Dibutuhkan kreativitas tingkat tinggi bagi komunitas-komunitas yang kurang tertarik pada politik, pasalnya, tahun ini (dan tahun depan) akan menjadi tahun yang membosankan, karena publik setengah dipaksa untuk ikut memikirkan politik kontemporer.

Seperti halnya pemilu di Indonesia, pemilu raya tingkat Masisir (mahasiswa Indonesia di Mesir) tidak lepas dari pergulatan ‘kampanye’ politik praktis dalam pemenangan capres/cawapres (sebutan calon ketua kemahasiswaan), apalagi dianalogikan dengan tahun politik, tak ayal jika ada hipotesa-manuver dalam perhelatan tersebut.

Setiap menjelang pemilu raya, daya tawar masisir kian mengalir. Pasangan calon dan timsesnya akan berpacu demi memikat dan mengikat dukungan kuat. Optimalisasi strategi dan sosialisasi pendekatan menjadi kunci agar kampanye berbuah kursi di PPMI.

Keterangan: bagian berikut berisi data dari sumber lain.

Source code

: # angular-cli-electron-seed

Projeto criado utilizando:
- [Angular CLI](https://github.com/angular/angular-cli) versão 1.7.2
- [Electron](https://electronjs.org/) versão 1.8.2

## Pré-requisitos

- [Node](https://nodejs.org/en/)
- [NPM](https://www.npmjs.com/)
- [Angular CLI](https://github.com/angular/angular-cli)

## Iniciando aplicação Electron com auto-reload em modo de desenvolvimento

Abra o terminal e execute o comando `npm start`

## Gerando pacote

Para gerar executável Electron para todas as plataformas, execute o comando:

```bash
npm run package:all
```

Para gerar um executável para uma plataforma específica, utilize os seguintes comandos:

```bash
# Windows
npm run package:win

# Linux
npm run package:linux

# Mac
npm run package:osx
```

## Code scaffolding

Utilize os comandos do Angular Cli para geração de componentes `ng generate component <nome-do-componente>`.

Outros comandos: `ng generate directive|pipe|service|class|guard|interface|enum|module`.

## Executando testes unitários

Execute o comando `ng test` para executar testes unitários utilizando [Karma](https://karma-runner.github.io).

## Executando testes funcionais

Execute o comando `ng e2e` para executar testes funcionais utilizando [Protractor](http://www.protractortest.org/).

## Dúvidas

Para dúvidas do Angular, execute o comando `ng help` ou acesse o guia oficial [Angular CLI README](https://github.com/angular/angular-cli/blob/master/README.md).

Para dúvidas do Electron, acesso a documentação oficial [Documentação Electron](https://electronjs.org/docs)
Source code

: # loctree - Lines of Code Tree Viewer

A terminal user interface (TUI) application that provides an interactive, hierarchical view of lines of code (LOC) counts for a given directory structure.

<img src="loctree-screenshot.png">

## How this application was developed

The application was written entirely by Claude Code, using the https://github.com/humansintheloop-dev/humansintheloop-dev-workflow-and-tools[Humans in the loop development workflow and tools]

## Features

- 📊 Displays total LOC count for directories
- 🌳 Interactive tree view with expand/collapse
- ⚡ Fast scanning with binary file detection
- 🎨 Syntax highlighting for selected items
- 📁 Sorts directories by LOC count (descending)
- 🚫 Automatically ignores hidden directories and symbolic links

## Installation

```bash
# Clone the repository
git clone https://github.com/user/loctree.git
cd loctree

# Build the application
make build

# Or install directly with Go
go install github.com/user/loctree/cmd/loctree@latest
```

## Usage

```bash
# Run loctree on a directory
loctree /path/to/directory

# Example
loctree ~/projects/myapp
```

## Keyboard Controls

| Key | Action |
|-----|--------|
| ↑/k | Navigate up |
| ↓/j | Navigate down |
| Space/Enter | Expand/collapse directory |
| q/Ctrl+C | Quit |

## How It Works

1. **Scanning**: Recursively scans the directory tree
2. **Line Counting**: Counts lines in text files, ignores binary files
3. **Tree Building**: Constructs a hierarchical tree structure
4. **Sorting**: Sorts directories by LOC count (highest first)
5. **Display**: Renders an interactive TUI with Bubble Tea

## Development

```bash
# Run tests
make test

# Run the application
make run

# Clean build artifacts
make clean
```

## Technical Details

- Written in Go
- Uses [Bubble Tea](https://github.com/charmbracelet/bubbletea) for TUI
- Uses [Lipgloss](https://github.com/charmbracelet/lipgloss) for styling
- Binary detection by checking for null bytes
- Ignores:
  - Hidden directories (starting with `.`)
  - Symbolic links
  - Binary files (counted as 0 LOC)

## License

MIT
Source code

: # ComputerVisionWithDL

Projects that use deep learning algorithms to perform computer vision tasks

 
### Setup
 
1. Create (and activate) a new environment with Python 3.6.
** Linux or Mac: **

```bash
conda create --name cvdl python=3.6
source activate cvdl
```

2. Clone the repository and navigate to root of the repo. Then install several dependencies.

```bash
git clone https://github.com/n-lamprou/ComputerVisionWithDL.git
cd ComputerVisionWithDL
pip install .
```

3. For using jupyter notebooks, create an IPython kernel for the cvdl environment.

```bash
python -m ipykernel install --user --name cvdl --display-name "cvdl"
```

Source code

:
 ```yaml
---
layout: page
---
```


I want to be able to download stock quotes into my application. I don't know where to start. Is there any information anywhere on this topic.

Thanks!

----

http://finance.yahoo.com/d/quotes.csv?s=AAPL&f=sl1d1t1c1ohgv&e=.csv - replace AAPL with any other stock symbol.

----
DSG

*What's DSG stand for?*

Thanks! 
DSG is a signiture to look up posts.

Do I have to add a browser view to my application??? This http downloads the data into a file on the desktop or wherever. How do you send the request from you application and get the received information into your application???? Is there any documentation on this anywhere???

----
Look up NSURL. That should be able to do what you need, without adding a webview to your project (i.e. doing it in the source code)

Suara sebagai ukuran kemenangan pemilu sifatnya kuantitatif. Suara mahasiswa baru “daur lughah” nilainya sama dengan mahasiswa S3 “kandidat doktor”. Melihat kenyataan ini, ditambah pemberlakuan sistem suara terbanyak, dapat diprediksi siapa yang mampu mendapat kursi  adalah mereka yang memahami karakter mahasiswa. Capres/cawapres mesti melek kondisi dan peta demografi politik masisir.

Demografi merupakan bagian studi kependudukan yang mempelajari penduduk terutama mengenai jumlah, struktur dan perkembangannya (IUSSP, 1982). Kenyataannya, faktor yang memengaruhi karakter dan perkembangan penduduk tidak hanya faktor demografi. Yaukey (1990) mengatakan, variabel demografi akan sering berhubungan timbal balik dengan variabel non-demografi. Salah satu hubungan tersebut melahirkan demografi politik yang mempelajari hubungan aspek penduduk dan politik.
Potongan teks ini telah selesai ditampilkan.